Sounds like good advice Otis, never thought of that one.

Chris


----------



## MEBCWD (Jan 14, 2012)

Great advice! 
Please think of the waste disposal workers when disposing of any shape objects.
The blade could be removed and wrapped in several layers of news paper.
Used razor blades can be wrapped in masking tape. 
Sharp scraps of any kind should have the ends covered so they will not poke through the bag.
There are other item that should have special care upon disposal as well, just think before you throw.


----------



## reikimaster (Sep 29, 2005)

Yeah, I do things like.... when getting rid of broken glass I wrap it in newspapers and put it in a cardboard box and write "BROKEN GLASS" on the box in big, dark letters so the trash guys can see it.


----------



## jw2170 (Jan 24, 2008)

OPG3 said:


> Reading and replying to another thread about a router with a non-working switch, I was reminded of something that I made a practice of many years ago. If you have occasion to discard a working electric tool... PLEASE remove the power cord as much as possible. Quite a while back a neighbor put an old (yet still working) circular saw [with a junky blade] in his roadside trash. A few days later, we learned that a young male had seen it, taken it home and promptly messed-up his hand quite badly because he plugged it in to "see if it still worked". The kid was 7 or 8 years old and now 40+ years later that kid has the nickname, "Lefty"

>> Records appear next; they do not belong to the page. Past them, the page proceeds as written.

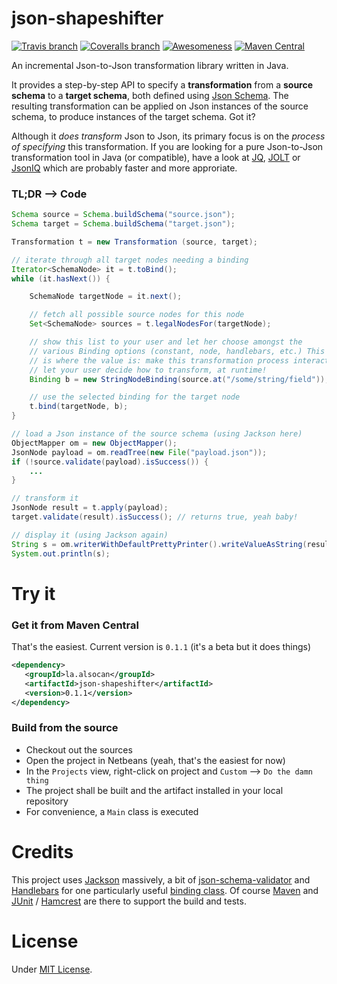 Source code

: # json-shapeshifter 
[![Travis branch](https://img.shields.io/travis/fpoulin/json-shapeshifter/master.svg)](https://travis-ci.org/fpoulin/json-shapeshifter)
[![Coveralls branch](https://img.shields.io/coveralls/fpoulin/json-shapeshifter/master.svg)](https://coveralls.io/r/fpoulin/json-shapeshifter?branch=master)
[![Awesomeness](https://img.shields.io/badge/awesomeness-97%25-brightgreen.svg)](http://coding.alsocan.la)
[![Maven Central](https://maven-badges.herokuapp.com/maven-central/la.alsocan/json-shapeshifter/badge.svg)](https://maven-badges.herokuapp.com/maven-central/la.alsocan/json-shapeshifter/)

An incremental Json-to-Json transformation library written in Java.

It provides a step-by-step API to specify a **transformation** from a **source schema** to a **target schema**, both defined using [Json Schema](http://json-schema.org/).
The resulting transformation can be applied on Json instances of the source schema, to produce instances of the target schema. Got it?

Although it *does transform* Json to Json, its primary focus is on the *process of specifying* this transformation. If you are looking for a pure Json-to-Json transformation tool in Java (or compatible), have a look at [JQ](http://stedolan.github.io/jq/), [JOLT](https://github.com/bazaarvoice/jolt) or [JsonIQ](http://www.jsoniq.org/) which are probably faster and more approriate.

### TL;DR --> Code

```java
Schema source = Schema.buildSchema("source.json");
Schema target = Schema.buildSchema("target.json");

Transformation t = new Transformation (source, target);

// iterate through all target nodes needing a binding
Iterator<SchemaNode> it = t.toBind();
while (it.hasNext()) {

	SchemaNode targetNode = it.next();

	// fetch all possible source nodes for this node
	Set<SchemaNode> sources = t.legalNodesFor(targetNode);

	// show this list to your user and let her choose amongst the
	// various Binding options (constant, node, handlebars, etc.) This
	// is where the value is: make this transformation process interactive,
	// let your user decide how to transform, at runtime!
	Binding b = new StringNodeBinding(source.at("/some/string/field"));

	// use the selected binding for the target node
	t.bind(targetNode, b);
}

// load a Json instance of the source schema (using Jackson here)
ObjectMapper om = new ObjectMapper();
JsonNode payload = om.readTree(new File("payload.json"));
if (!source.validate(payload).isSuccess()) {
	...
}

// transform it
JsonNode result = t.apply(payload);
target.validate(result).isSuccess(); // returns true, yeah baby!

// display it (using Jackson again)
String s = om.writerWithDefaultPrettyPrinter().writeValueAsString(result)
System.out.println(s);
```

# Try it

### Get it from Maven Central

That's the easiest. Current version is `0.1.1` (it's a beta but it does things)

```xml
<dependency>
   <groupId>la.alsocan</groupId>
   <artifactId>json-shapeshifter</artifactId>
   <version>0.1.1</version>
</dependency>
```

### Build from the source

* Checkout out the sources
* Open the project in Netbeans (yeah, that's the easiest for now)
* In the `Projects` view, right-click on project and `Custom` --> `Do the damn thing`
* The project shall be built and the artifact installed in your local repository
* For convenience, a `Main` class is executed

# Credits

This project uses [Jackson](https://github.com/FasterXML/jackson) massively, a bit of [json-schema-validator](https://github.com/fge/json-schema-validator) and [Handlebars](https://github.com/jknack/handlebars.java) for one particularly useful [binding class](https://github.com/fpoulin/json-shapeshifter/blob/master/src/main/java/la/alsocan/jsonshapeshifter/bindings/StringHandlebarsBinding.java). Of course [Maven](http://maven.apache.org/) and [JUnit](http://junit.org/) / [Hamcrest](https://github.com/hamcrest/JavaHamcrest) are there to support the build and tests.

# License

Under [MIT License](http://opensource.org/licenses/MIT).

Reminds me of a small bar fridge that I put out on the kerb for the council to collect.

The switch would catch fire when switched on .
I cut of the power cord and cut off the door seals - someone still took it.....


----------



## allthunbs (Jun 22, 2008)

OPG3 said:


> Reading and replying to another thread about a router with a non-working switch, I was reminded of something that I made a practice of many years ago. If you have occasion to discard a working electric tool... PLEASE remove the power cord as much as possible. Quite a while back a neighbor put an old (yet still working) circular saw [with a junky blade] in his roadside trash. A few days later, we learned that a young male had seen it, taken it home and promptly messed-up his hand quite badly because he plugged it in to "see if it still worked". The kid was 7 or 8 years old and now 40+ years later that kid has the nickname, "Lefty"


H Otis:

Talk about a difference in culture. Here a tool is dismantled, the iron and copper are removed, the aluminum alloys removed and only the plastics discarded. Even the switches are recycled. I gave my neighbour a box of old Craftsman stuff and he got $20 for the materials at the recycle centre.


----------



## OPG3 (Jan 9, 2011)

Ron (and others, as well), I should have mentioned that I was referencing "Recycling" as opposed to "trash". I live in the Metro Atlanta, Georgia area; here specifically in my community we have 3- types of curbside pickups on Tuesdays: Garbage, Yard Waste (if it came from something that grew in your yard) and Recycling. The recycling is what I should have said - and here it doesn't need to be separated into glass, plastic, metal, etc. - there is a crew of jail "volunteers" that do the separating, where the trucks are unloaded. Of all of the types of "disposables", the recycling bins are most "on exhibit" - and there are numerous people (we call them the neighborhood buzzards) who go through these recyclables looking for items they can sell or reuse. It is for this reason, I highly recommend making poorly working electric tools be *dead electric tools* via cord and blade removal! Thanks to all for participating!


----------



## allthunbs (Jun 22, 2008)

OPG3 said:


> Ron (and others, as well), I should have mentioned that I was referencing "Recycling" as opposed to "trash". I live in the Metro Atlanta, Georgia area; here specifically in my community we have 3- types of curbside pickups on Tuesdays: Garbage, Yard Waste (if it came from something that grew in your yard) and Recycling. The recycling is what I should have said - and here it doesn't need to be separated into glass, plastic, metal, etc. - there is a crew of jail "volunteers" that do the separating, where the trucks are unloaded. Of all of the types of "disposables", the recycling bins are most "on exhibit" - and there are numerous people (we call them the neighborhood buzzards) who go through these recyclables looking for items they can sell or reuse. It is for this reason, I highly recommend making poorly working electric tools be *dead electric tools* via cord and blade removal! Thanks to all for participating!


Hi Otis:

Please don't take me wrong. Your council was bang on. Unless you know the person that is going to repair the tool, make sure it is useless. 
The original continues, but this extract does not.